## Work required:
When you reach the line with "(7) MeriSkills internship" in the listing below, transcribe it and each line after it up to and including the line with "(8) DATA ANALYSIS", exactly and with nothing else.

*** Block opens ***

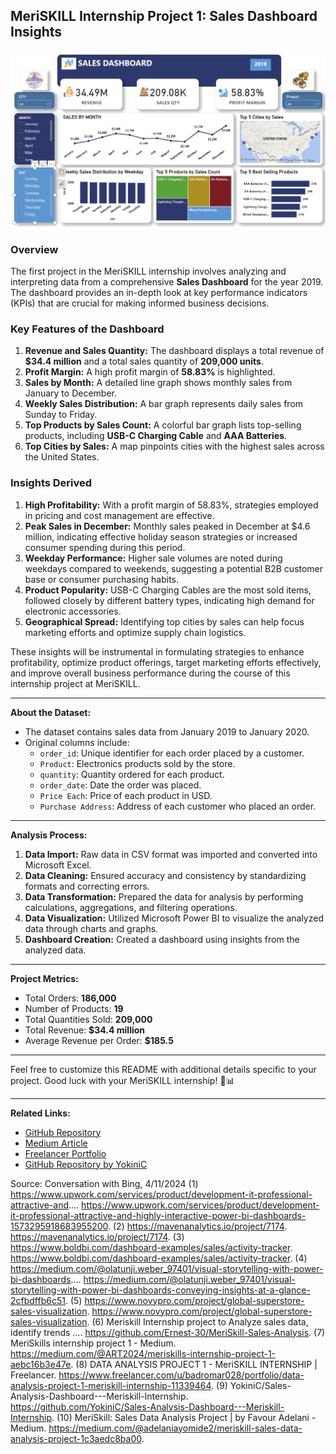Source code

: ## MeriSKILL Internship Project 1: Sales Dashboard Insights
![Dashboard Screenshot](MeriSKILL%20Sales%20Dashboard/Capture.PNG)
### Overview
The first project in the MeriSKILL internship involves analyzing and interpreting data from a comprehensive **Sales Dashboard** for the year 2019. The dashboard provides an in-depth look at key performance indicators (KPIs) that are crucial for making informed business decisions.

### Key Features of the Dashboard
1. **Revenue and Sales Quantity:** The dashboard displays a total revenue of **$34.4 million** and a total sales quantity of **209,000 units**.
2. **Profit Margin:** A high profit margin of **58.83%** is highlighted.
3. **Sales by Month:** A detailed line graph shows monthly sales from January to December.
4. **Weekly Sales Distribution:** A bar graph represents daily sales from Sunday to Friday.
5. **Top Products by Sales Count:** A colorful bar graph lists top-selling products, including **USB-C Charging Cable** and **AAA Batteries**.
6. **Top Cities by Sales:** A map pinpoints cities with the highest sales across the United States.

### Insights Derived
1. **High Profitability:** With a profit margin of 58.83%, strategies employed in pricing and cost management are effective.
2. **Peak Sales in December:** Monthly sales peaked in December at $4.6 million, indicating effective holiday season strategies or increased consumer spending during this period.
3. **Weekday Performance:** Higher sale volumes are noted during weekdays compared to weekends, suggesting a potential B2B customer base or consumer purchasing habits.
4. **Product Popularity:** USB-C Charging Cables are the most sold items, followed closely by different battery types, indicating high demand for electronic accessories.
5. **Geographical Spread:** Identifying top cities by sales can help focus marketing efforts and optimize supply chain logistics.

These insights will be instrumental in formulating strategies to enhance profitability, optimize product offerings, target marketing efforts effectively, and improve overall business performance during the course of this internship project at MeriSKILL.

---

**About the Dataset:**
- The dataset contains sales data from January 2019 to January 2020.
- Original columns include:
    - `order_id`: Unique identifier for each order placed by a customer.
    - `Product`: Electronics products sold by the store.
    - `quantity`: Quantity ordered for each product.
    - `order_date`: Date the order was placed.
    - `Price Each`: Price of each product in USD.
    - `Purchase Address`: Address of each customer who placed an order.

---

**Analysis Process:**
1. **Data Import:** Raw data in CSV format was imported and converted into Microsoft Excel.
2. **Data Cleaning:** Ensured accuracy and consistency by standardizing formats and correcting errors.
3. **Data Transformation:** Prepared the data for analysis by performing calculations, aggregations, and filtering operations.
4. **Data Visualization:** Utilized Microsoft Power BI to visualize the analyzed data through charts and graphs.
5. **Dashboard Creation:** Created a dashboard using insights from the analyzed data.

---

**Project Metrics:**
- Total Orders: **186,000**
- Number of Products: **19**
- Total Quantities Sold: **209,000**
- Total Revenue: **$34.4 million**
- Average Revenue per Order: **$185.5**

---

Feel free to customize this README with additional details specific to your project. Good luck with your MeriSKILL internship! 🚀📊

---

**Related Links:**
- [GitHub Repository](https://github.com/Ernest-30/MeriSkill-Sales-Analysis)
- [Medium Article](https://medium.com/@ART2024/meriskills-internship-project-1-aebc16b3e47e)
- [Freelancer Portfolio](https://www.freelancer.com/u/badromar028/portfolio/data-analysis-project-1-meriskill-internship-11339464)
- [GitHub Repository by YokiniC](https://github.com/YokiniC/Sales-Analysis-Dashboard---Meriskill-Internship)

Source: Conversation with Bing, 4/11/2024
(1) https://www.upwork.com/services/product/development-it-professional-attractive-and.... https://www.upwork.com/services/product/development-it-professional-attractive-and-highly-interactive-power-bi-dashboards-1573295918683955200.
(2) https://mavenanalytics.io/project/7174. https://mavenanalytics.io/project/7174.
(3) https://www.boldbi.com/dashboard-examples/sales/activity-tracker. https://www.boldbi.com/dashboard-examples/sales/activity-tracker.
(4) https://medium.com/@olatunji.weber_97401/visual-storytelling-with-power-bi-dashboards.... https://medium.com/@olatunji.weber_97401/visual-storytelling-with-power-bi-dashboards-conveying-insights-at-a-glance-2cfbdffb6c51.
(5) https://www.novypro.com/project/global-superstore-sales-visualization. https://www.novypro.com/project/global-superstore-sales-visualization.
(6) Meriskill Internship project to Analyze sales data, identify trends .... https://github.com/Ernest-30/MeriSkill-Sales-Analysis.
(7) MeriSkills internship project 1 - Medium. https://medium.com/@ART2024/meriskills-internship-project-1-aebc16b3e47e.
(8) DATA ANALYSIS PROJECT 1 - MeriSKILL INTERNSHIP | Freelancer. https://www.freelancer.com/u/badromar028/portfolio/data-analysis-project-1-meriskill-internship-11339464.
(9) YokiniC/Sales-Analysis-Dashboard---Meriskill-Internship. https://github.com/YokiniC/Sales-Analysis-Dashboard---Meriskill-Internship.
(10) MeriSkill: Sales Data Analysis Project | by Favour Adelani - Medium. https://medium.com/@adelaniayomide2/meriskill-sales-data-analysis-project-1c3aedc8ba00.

*** Block closes ***
*** Block opens ***

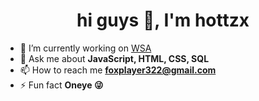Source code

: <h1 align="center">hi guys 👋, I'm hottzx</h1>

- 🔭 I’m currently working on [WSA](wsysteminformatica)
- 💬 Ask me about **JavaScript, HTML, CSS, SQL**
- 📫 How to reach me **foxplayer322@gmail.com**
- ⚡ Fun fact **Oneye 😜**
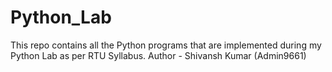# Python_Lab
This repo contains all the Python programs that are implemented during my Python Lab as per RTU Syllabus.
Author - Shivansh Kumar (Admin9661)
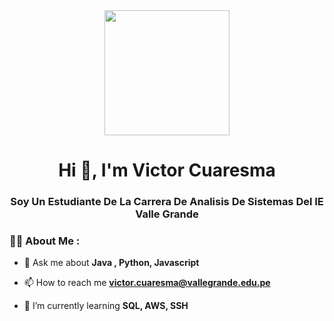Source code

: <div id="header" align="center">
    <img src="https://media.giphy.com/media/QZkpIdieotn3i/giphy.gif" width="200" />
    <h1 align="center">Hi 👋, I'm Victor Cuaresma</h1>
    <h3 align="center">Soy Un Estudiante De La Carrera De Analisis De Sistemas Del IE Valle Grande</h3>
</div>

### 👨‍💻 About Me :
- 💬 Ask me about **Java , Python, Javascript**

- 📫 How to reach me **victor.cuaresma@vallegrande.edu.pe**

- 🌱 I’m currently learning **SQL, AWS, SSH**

*** Block closes ***

## Exercise solution:
(7) MeriSkills internship project 1 - Medium. https://medium.com/@ART2024/meriskills-internship-project-1-aebc16b3e47e.
(8) DATA ANALYSIS PROJECT 1 - MeriSKILL INTERNSHIP | Freelancer. https://www.freelancer.com/u/badromar028/portfolio/data-analysis-project-1-meriskill-internship-11339464.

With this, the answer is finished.